Excerpted records =>
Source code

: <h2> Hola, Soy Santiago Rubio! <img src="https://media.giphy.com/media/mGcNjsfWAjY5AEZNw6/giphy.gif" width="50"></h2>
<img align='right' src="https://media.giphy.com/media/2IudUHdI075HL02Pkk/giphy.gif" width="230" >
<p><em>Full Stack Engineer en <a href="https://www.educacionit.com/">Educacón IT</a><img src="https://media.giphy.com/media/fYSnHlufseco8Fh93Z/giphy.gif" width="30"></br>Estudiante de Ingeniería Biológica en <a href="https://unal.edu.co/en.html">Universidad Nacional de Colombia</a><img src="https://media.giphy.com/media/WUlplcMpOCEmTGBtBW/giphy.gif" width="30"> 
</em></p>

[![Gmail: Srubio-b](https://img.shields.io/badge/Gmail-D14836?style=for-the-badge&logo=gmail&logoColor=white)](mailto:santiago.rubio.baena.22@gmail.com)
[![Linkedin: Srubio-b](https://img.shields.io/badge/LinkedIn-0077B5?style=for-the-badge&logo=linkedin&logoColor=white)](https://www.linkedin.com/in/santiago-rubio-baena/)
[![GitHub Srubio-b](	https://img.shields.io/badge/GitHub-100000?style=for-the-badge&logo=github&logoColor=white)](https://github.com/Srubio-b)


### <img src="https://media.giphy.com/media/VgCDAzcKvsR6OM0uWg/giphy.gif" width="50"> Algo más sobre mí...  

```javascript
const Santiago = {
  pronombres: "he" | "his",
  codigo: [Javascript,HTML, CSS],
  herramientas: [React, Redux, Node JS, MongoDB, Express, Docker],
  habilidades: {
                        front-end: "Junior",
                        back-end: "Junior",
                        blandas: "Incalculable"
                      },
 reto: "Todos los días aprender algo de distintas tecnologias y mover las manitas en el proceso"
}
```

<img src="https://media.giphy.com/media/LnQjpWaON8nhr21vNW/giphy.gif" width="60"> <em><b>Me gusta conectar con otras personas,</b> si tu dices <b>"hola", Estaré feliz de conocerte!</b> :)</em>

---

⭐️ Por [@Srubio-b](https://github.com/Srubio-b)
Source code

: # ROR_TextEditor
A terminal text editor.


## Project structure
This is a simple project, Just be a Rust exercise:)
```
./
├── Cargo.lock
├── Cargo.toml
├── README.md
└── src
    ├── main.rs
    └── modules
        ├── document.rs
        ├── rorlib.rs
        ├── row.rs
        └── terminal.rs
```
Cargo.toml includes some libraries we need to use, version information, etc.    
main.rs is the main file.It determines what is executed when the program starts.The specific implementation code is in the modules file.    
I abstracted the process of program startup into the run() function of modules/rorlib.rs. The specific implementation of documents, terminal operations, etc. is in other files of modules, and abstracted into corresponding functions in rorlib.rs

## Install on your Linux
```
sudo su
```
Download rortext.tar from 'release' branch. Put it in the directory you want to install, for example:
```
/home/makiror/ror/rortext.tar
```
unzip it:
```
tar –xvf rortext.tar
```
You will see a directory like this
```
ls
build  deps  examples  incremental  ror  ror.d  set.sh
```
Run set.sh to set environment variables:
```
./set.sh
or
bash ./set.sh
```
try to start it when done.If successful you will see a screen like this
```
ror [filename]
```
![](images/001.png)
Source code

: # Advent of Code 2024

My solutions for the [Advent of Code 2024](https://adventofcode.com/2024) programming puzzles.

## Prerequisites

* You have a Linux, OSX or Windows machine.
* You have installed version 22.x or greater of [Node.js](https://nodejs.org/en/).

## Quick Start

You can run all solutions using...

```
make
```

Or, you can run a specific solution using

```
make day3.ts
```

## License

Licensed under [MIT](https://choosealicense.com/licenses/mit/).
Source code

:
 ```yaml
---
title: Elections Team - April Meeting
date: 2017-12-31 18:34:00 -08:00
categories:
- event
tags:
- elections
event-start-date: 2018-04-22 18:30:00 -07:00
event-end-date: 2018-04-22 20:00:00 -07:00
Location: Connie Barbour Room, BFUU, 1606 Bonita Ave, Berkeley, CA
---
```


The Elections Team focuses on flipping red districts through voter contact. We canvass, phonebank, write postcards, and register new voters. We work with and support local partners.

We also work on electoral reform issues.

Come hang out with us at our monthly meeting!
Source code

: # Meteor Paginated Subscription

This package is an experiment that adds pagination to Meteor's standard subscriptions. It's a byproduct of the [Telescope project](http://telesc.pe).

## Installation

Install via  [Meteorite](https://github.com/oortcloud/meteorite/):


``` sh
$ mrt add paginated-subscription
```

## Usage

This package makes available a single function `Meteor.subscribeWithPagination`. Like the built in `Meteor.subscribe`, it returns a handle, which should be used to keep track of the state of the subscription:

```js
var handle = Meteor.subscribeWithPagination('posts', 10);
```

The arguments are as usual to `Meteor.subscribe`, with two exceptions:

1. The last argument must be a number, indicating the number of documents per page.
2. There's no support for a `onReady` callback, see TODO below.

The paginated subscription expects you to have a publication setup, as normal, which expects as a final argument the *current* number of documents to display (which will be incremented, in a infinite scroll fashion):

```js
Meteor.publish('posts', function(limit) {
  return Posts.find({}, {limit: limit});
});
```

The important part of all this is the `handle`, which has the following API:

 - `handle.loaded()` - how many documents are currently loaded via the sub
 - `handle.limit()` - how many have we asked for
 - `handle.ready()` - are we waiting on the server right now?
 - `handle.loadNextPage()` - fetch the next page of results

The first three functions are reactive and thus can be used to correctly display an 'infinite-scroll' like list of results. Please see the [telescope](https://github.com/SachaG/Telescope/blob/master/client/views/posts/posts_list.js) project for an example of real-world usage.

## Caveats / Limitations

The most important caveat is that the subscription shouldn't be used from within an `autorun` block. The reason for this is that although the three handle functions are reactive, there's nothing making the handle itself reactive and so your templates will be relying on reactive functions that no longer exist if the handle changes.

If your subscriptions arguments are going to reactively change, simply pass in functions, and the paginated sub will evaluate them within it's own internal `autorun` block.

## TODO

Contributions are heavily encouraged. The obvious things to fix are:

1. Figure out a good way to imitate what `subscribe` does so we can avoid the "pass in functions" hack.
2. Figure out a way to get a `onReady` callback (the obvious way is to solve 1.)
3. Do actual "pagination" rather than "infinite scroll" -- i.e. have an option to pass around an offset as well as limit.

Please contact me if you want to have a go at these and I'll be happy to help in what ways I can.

Exercise description =>
Write the lines again exactly, from the first line of the material above to the line that includes "<p><em>Full Stack Engineer", both included. Leave out all the rest.

Solution below =>
Source code

: <h2> Hola, Soy Santiago Rubio! <img src="https://media.giphy.com/media/mGcNjsfWAjY5AEZNw6/giphy.gif" width="50"></h2>
<img align='right' src="https://media.giphy.com/media/2IudUHdI075HL02Pkk/giphy.gif" width="230" >
<p><em>Full Stack Engineer en <a href="https://www.educacionit.com/">Educacón IT</a><img src="https://media.giphy.com/media/fYSnHlufseco8Fh93Z/giphy.gif" width="30"></br>Estudiante de Ingeniería Biológica en <a href="https://unal.edu.co/en.html">Universidad Nacional de Colombia</a><img src="https://media.giphy.com/media/WUlplcMpOCEmTGBtBW/giphy.gif" width="30"> 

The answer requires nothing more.